- ABOUT THIS TASK
Transcribe exactly the line that contains "### 1.2 mmap优化（三次拷贝，三次切换）" and every line after it to the end of the entries, and nothing more.

- SOURCE MATERIAL
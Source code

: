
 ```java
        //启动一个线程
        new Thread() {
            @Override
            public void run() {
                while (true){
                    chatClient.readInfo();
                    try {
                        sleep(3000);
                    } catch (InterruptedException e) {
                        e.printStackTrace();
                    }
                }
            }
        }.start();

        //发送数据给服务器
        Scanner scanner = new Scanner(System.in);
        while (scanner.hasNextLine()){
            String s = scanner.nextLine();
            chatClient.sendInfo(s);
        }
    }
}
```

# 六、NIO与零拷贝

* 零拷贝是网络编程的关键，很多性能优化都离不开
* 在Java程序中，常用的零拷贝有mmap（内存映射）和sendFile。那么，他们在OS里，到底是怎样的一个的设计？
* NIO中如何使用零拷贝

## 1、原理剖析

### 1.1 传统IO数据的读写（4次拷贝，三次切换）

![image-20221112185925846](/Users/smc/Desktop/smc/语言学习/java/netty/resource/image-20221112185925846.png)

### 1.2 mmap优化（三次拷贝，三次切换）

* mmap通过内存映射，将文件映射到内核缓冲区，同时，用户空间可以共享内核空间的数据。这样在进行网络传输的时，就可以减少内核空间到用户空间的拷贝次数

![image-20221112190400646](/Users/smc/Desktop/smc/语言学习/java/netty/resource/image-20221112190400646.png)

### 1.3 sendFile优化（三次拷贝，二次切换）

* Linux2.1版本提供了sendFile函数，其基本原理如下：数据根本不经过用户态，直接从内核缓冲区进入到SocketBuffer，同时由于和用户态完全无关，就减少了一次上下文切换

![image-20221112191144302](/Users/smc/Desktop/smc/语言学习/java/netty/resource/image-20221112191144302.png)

- SOLVED EXERCISE
### 1.2 mmap优化（三次拷贝，三次切换）

* mmap通过内存映射，将文件映射到内核缓冲区，同时，用户空间可以共享内核空间的数据。这样在进行网络传输的时，就可以减少内核空间到用户空间的拷贝次数

![image-20221112190400646](/Users/smc/Desktop/smc/语言学习/java/netty/resource/image-20221112190400646.png)

### 1.3 sendFile优化（三次拷贝，二次切换）

* Linux2.1版本提供了sendFile函数，其基本原理如下：数据根本不经过用户态，直接从内核缓冲区进入到SocketBuffer，同时由于和用户态完全无关，就减少了一次上下文切换

![image-20221112191144302](/Users/smc/Desktop/smc/语言学习/java/netty/resource/image-20221112191144302.png)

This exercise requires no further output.